Image via Warner Bros.

Writer/Director: Shane Black

Cast: Robert Downey Jr., Val Kilmer, and Michelle Monaghan

Shane Black’s feature directorial debut is the perfect spin on the neo-noir. The story follows Harry Lockhart (Robert Downey Jr.), a thief who stumbles his way into possibly auditioning for a role in a Hollywood movie. The studio decides to set him up with a real private investigator, Gay Perry (Val Kilmer in one his best performances), which is going fine until they stumble upon some real crimes that are connected to Harry and his former flame Harmony Faith Lane (Michelle Monaghan). Black has a blast playing with narrative conventions while never losing the soul of the picture.
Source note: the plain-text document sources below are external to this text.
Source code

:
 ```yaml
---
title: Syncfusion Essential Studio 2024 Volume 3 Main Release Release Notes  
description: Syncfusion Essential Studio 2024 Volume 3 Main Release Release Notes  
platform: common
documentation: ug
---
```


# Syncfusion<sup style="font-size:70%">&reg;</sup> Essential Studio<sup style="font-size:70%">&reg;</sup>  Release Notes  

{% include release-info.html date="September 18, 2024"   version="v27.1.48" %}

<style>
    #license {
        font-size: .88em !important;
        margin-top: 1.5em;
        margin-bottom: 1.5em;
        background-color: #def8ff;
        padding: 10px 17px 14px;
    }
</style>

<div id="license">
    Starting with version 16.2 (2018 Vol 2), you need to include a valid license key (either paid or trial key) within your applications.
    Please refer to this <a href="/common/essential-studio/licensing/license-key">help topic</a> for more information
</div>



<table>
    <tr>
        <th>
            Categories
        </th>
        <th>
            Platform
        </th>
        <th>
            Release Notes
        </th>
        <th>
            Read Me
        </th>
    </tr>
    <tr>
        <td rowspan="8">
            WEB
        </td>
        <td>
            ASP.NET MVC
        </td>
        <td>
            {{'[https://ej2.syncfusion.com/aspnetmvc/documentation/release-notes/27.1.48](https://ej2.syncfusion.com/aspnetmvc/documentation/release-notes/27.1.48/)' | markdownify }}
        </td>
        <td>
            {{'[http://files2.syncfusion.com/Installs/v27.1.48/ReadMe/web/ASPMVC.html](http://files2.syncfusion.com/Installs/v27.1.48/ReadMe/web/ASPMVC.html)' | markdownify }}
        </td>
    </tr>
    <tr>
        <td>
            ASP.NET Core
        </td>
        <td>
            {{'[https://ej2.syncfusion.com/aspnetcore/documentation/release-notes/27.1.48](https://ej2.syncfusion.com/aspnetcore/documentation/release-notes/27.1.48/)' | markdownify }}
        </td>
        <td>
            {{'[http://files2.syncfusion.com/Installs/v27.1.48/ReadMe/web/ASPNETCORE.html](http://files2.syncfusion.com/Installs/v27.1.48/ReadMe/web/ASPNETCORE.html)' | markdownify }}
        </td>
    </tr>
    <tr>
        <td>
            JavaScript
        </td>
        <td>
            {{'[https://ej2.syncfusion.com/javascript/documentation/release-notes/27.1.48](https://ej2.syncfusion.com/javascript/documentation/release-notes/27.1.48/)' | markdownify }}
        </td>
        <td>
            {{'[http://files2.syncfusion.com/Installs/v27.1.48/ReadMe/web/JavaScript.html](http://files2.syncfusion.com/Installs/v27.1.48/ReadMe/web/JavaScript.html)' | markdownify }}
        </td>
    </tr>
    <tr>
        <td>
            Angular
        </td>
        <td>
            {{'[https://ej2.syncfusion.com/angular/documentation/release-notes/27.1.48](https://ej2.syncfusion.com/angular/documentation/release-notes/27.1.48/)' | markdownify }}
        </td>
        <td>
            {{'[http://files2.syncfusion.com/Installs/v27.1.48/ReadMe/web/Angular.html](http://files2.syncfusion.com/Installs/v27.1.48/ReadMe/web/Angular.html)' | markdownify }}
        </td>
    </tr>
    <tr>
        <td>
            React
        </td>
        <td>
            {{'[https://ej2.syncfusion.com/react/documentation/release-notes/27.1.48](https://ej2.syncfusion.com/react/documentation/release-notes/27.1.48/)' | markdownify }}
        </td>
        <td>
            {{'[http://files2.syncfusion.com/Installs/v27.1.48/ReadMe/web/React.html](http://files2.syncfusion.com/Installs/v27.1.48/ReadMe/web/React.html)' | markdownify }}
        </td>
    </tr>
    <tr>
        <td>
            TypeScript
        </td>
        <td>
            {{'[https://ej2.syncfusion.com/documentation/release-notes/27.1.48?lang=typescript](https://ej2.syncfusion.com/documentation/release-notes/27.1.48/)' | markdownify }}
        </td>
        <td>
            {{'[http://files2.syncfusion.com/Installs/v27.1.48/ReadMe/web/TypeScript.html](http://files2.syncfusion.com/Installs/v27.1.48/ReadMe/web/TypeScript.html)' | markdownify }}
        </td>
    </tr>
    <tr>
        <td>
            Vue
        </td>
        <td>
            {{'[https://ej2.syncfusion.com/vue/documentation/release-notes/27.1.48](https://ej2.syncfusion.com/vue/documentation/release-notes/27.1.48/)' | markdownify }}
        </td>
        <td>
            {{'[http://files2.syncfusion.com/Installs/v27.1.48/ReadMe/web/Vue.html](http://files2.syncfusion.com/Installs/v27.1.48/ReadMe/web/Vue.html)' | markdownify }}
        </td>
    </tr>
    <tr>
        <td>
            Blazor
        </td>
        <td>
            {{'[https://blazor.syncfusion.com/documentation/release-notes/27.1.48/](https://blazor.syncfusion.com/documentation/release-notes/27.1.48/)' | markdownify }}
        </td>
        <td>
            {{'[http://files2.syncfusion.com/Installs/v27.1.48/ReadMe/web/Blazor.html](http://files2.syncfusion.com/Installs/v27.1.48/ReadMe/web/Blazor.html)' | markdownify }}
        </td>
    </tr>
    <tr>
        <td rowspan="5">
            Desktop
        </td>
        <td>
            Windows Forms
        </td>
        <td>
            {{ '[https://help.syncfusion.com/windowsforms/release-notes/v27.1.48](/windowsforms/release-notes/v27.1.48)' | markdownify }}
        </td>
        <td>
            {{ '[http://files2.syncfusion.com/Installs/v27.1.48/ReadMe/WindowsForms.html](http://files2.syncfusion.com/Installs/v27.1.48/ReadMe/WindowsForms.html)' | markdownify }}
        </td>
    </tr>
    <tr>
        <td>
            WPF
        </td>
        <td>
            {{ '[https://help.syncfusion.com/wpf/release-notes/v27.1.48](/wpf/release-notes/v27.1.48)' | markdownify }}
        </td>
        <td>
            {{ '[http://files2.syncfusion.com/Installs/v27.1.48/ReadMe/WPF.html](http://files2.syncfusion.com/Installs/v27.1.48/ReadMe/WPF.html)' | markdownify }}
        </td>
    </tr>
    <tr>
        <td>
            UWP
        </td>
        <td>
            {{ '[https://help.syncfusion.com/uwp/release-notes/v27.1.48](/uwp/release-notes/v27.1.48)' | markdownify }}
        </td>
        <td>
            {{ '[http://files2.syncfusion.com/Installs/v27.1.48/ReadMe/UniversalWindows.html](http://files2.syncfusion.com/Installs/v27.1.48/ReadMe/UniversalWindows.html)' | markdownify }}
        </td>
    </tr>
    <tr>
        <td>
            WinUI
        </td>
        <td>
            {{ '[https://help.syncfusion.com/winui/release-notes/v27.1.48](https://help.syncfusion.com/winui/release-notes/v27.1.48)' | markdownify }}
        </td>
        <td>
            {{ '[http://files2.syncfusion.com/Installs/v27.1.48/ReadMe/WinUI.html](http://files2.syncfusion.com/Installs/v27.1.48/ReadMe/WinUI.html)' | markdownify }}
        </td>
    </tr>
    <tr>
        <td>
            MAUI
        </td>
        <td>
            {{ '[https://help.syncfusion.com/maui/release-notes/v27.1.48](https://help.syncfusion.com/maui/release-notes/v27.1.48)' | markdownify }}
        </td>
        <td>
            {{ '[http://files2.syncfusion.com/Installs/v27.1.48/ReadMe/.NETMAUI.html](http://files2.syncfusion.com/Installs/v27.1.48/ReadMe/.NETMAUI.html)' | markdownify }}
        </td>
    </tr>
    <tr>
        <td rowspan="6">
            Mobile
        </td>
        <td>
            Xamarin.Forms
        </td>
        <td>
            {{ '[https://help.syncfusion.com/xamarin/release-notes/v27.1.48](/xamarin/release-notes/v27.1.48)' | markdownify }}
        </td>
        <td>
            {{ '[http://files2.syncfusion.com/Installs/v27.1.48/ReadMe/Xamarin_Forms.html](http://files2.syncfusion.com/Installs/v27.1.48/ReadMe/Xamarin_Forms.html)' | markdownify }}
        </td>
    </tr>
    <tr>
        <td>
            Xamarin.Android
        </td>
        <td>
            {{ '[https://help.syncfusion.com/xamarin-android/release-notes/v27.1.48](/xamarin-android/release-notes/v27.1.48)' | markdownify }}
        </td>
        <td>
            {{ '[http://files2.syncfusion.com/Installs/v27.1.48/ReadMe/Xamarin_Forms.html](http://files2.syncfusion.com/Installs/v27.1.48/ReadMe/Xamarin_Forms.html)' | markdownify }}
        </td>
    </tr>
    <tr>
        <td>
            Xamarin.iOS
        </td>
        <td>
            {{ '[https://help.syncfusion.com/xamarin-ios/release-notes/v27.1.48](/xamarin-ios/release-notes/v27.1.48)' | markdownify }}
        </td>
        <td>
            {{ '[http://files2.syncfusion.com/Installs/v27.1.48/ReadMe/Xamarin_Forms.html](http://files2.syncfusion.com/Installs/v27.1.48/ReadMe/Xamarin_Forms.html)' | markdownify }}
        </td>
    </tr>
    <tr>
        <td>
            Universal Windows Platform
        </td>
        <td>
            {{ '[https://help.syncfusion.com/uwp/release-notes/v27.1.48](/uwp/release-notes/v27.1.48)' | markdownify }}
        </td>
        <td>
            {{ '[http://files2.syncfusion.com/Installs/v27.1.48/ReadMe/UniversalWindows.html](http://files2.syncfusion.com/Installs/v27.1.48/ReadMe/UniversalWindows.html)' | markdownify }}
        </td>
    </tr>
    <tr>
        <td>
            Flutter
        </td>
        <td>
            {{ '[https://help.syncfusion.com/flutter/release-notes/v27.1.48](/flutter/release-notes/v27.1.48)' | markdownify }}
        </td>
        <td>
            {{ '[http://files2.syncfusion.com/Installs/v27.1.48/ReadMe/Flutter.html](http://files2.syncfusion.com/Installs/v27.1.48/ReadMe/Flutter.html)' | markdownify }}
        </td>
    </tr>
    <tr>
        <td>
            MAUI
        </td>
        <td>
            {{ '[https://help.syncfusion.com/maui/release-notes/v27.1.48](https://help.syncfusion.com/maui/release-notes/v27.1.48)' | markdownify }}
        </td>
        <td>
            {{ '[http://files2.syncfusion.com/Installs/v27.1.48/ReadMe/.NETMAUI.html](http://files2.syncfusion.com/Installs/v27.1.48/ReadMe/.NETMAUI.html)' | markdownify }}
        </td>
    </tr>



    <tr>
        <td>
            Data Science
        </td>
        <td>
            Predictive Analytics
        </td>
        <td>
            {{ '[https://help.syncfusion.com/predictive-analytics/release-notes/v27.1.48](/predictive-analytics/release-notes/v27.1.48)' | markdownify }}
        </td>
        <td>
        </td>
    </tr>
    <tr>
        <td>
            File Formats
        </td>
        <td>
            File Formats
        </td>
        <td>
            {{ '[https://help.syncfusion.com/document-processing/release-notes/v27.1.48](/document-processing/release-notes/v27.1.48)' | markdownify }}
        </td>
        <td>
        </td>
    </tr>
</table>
It’s the rare movie that can wink at the camera while still remaining earnest and hilarious at the same time. – Matt Goldberg

Being John Malkovich

Director: Spike Jonze

Writer: Charlie Kaufman

Cast: John Cusack, Cameron Diaz, Catherine Keener, and John Malkovich

A delightfully weird movie that’s only gotten better with age, it’s kind of a miracle that Being John Malkovich even exists. The film follows Craig Schwartz, a puppeteer who discovers a small door behind a filing cabinet that lets him sense whatever actor John Malkovich does for fifteen minutes before he’s ejected into a ditch near the New Jersey Turnpike. From there, things only spiral further out of control, and it’s kind of incredible that director Spike Jonze never lets the story get away from him. Although Jonze can whip up some fancy visuals when necessary, he wisely keeps the fantastic story grounded and melancholy, the story of people who wish they could be living the lives of others because they’re so unhappy with their own. – Matt Goldberg


Image via Warner Bros.

Director: Andy Muschietti

Writers: Chase Palmer & Cary Fukunaga and Gary Dauberman

Cast: Jaeden Lieberher, Jeremy Ray Taylor, Sophia Lillis, Finn Wolfhard, Chosen Jacobs, Jack Dylan Grazer, Wyatt Oleff, and Bill Skarsgard.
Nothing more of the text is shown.